__WORK INSTRUCTION__: Copy every entry exactly as it stands, though any image it holds should stay out of the copy.

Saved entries
↓↓↓

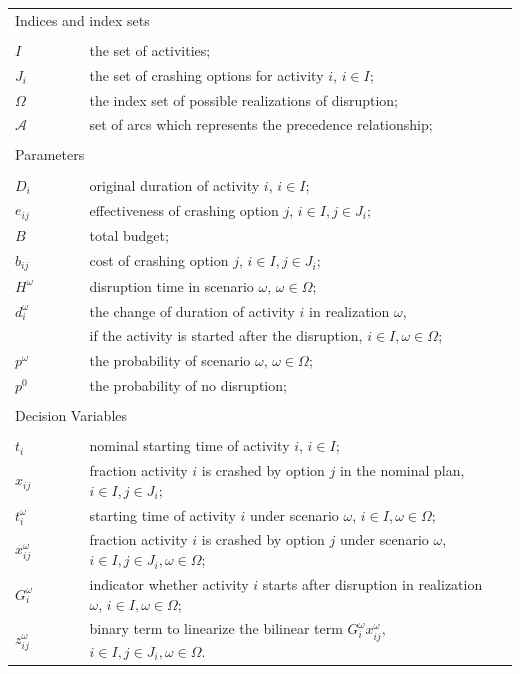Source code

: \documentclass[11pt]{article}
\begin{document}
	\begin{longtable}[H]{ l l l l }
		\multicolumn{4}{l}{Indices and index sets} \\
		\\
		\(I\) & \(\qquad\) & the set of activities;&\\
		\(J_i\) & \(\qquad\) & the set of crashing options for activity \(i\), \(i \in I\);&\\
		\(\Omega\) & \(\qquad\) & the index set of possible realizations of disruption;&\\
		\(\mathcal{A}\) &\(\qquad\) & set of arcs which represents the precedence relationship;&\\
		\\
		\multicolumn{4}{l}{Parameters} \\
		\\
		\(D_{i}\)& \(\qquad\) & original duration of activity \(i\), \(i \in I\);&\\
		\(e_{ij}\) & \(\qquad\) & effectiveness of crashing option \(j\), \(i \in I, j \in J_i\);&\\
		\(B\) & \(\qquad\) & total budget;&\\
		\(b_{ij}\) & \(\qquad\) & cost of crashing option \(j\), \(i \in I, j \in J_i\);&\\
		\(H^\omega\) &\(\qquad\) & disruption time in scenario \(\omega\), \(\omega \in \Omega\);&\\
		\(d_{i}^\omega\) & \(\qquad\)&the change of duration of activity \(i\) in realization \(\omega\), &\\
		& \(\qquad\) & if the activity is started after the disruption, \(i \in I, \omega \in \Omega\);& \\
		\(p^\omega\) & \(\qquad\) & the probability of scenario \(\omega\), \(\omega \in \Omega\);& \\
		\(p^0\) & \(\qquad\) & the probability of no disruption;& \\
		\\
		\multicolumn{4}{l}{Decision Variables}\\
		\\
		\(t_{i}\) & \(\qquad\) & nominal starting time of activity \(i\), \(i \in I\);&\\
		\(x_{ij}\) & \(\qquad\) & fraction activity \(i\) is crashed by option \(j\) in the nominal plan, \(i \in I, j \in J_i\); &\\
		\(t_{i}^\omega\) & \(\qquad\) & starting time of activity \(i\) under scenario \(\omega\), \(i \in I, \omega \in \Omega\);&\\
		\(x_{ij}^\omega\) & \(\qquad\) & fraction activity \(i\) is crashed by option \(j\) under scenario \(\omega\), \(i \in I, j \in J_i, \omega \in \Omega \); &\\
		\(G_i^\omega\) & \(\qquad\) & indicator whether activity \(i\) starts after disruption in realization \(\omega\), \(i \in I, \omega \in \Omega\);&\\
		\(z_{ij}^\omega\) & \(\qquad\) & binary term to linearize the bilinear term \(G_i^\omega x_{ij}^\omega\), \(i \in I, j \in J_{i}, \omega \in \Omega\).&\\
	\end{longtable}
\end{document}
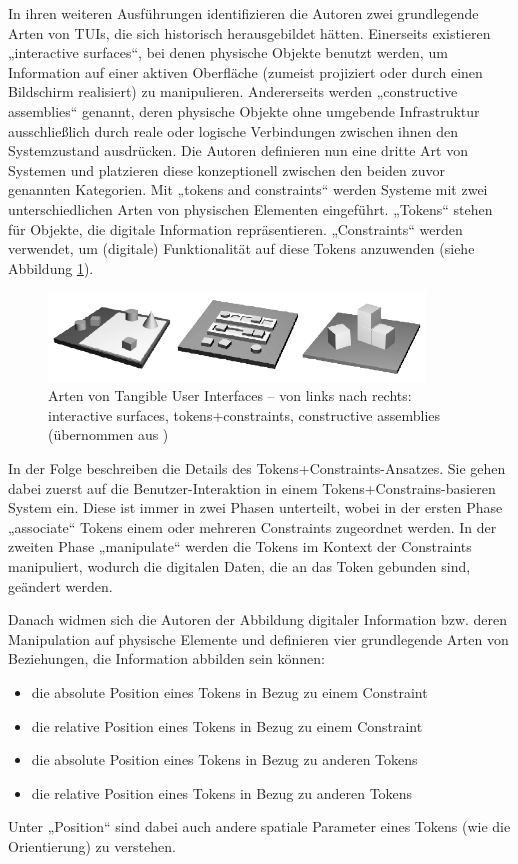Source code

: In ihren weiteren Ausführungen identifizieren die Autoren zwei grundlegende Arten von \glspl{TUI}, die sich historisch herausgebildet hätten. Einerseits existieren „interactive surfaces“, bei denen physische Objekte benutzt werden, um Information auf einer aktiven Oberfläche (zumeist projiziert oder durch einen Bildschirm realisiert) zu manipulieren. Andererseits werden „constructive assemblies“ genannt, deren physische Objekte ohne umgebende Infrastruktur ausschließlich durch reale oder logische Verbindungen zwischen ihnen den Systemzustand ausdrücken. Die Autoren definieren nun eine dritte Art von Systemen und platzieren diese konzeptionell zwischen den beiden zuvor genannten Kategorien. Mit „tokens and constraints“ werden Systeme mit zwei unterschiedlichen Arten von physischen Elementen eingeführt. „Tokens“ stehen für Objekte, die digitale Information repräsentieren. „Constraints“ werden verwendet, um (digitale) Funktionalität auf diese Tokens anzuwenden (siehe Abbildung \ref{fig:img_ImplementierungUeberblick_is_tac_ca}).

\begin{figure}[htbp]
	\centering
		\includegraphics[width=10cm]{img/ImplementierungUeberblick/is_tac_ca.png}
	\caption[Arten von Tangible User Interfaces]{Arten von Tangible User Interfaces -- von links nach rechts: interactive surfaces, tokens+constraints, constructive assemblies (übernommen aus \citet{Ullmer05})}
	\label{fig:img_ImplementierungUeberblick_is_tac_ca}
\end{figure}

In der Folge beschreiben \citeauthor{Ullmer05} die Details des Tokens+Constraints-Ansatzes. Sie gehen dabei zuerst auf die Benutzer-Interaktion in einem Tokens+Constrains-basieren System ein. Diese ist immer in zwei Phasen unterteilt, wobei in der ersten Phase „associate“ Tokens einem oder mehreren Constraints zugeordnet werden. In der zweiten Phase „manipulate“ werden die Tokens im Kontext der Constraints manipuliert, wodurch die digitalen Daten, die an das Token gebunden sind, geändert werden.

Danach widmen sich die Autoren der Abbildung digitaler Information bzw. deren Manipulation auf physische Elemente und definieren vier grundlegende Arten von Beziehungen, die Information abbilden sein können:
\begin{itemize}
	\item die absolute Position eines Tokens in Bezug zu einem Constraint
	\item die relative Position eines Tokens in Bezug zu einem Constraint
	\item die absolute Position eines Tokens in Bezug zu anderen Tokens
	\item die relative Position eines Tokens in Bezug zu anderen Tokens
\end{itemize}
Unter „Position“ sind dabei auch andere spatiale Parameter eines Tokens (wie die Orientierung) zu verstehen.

↑↑↑

__SOLUTION TO THIS PROBLEM__:
Source code

: \documentclass[11pt]{article}
\begin{document}
	\begin{longtable}[H]{ l l l l }
		\multicolumn{4}{l}{Indices and index sets} \\
		\\
		\(I\) & \(\qquad\) & the set of activities;&\\
		\(J_i\) & \(\qquad\) & the set of crashing options for activity \(i\), \(i \in I\);&\\
		\(\Omega\) & \(\qquad\) & the index set of possible realizations of disruption;&\\
		\(\mathcal{A}\) &\(\qquad\) & set of arcs which represents the precedence relationship;&\\
		\\
		\multicolumn{4}{l}{Parameters} \\
		\\
		\(D_{i}\)& \(\qquad\) & original duration of activity \(i\), \(i \in I\);&\\
		\(e_{ij}\) & \(\qquad\) & effectiveness of crashing option \(j\), \(i \in I, j \in J_i\);&\\
		\(B\) & \(\qquad\) & total budget;&\\
		\(b_{ij}\) & \(\qquad\) & cost of crashing option \(j\), \(i \in I, j \in J_i\);&\\
		\(H^\omega\) &\(\qquad\) & disruption time in scenario \(\omega\), \(\omega \in \Omega\);&\\
		\(d_{i}^\omega\) & \(\qquad\)&the change of duration of activity \(i\) in realization \(\omega\), &\\
		& \(\qquad\) & if the activity is started after the disruption, \(i \in I, \omega \in \Omega\);& \\
		\(p^\omega\) & \(\qquad\) & the probability of scenario \(\omega\), \(\omega \in \Omega\);& \\
		\(p^0\) & \(\qquad\) & the probability of no disruption;& \\
		\\
		\multicolumn{4}{l}{Decision Variables}\\
		\\
		\(t_{i}\) & \(\qquad\) & nominal starting time of activity \(i\), \(i \in I\);&\\
		\(x_{ij}\) & \(\qquad\) & fraction activity \(i\) is crashed by option \(j\) in the nominal plan, \(i \in I, j \in J_i\); &\\
		\(t_{i}^\omega\) & \(\qquad\) & starting time of activity \(i\) under scenario \(\omega\), \(i \in I, \omega \in \Omega\);&\\
		\(x_{ij}^\omega\) & \(\qquad\) & fraction activity \(i\) is crashed by option \(j\) under scenario \(\omega\), \(i \in I, j \in J_i, \omega \in \Omega \); &\\
		\(G_i^\omega\) & \(\qquad\) & indicator whether activity \(i\) starts after disruption in realization \(\omega\), \(i \in I, \omega \in \Omega\);&\\
		\(z_{ij}^\omega\) & \(\qquad\) & binary term to linearize the bilinear term \(G_i^\omega x_{ij}^\omega\), \(i \in I, j \in J_{i}, \omega \in \Omega\).&\\
	\end{longtable}
\end{document}
Source code

: In ihren weiteren Ausführungen identifizieren die Autoren zwei grundlegende Arten von \glspl{TUI}, die sich historisch herausgebildet hätten. Einerseits existieren „interactive surfaces“, bei denen physische Objekte benutzt werden, um Information auf einer aktiven Oberfläche (zumeist projiziert oder durch einen Bildschirm realisiert) zu manipulieren. Andererseits werden „constructive assemblies“ genannt, deren physische Objekte ohne umgebende Infrastruktur ausschließlich durch reale oder logische Verbindungen zwischen ihnen den Systemzustand ausdrücken. Die Autoren definieren nun eine dritte Art von Systemen und platzieren diese konzeptionell zwischen den beiden zuvor genannten Kategorien. Mit „tokens and constraints“ werden Systeme mit zwei unterschiedlichen Arten von physischen Elementen eingeführt. „Tokens“ stehen für Objekte, die digitale Information repräsentieren. „Constraints“ werden verwendet, um (digitale) Funktionalität auf diese Tokens anzuwenden (siehe Abbildung \ref{fig:img_ImplementierungUeberblick_is_tac_ca}).

\begin{figure}[htbp]
	\centering
		\includegraphics[width=10cm]{img/ImplementierungUeberblick/is_tac_ca.png}
	\caption[Arten von Tangible User Interfaces]{Arten von Tangible User Interfaces -- von links nach rechts: interactive surfaces, tokens+constraints, constructive assemblies (übernommen aus \citet{Ullmer05})}
	\label{fig:img_ImplementierungUeberblick_is_tac_ca}
\end{figure}

In der Folge beschreiben \citeauthor{Ullmer05} die Details des Tokens+Constraints-Ansatzes. Sie gehen dabei zuerst auf die Benutzer-Interaktion in einem Tokens+Constrains-basieren System ein. Diese ist immer in zwei Phasen unterteilt, wobei in der ersten Phase „associate“ Tokens einem oder mehreren Constraints zugeordnet werden. In der zweiten Phase „manipulate“ werden die Tokens im Kontext der Constraints manipuliert, wodurch die digitalen Daten, die an das Token gebunden sind, geändert werden.

Danach widmen sich die Autoren der Abbildung digitaler Information bzw. deren Manipulation auf physische Elemente und definieren vier grundlegende Arten von Beziehungen, die Information abbilden sein können:
\begin{itemize}
	\item die absolute Position eines Tokens in Bezug zu einem Constraint
	\item die relative Position eines Tokens in Bezug zu einem Constraint
	\item die absolute Position eines Tokens in Bezug zu anderen Tokens
	\item die relative Position eines Tokens in Bezug zu anderen Tokens
\end{itemize}
Unter „Position“ sind dabei auch andere spatiale Parameter eines Tokens (wie die Orientierung) zu verstehen.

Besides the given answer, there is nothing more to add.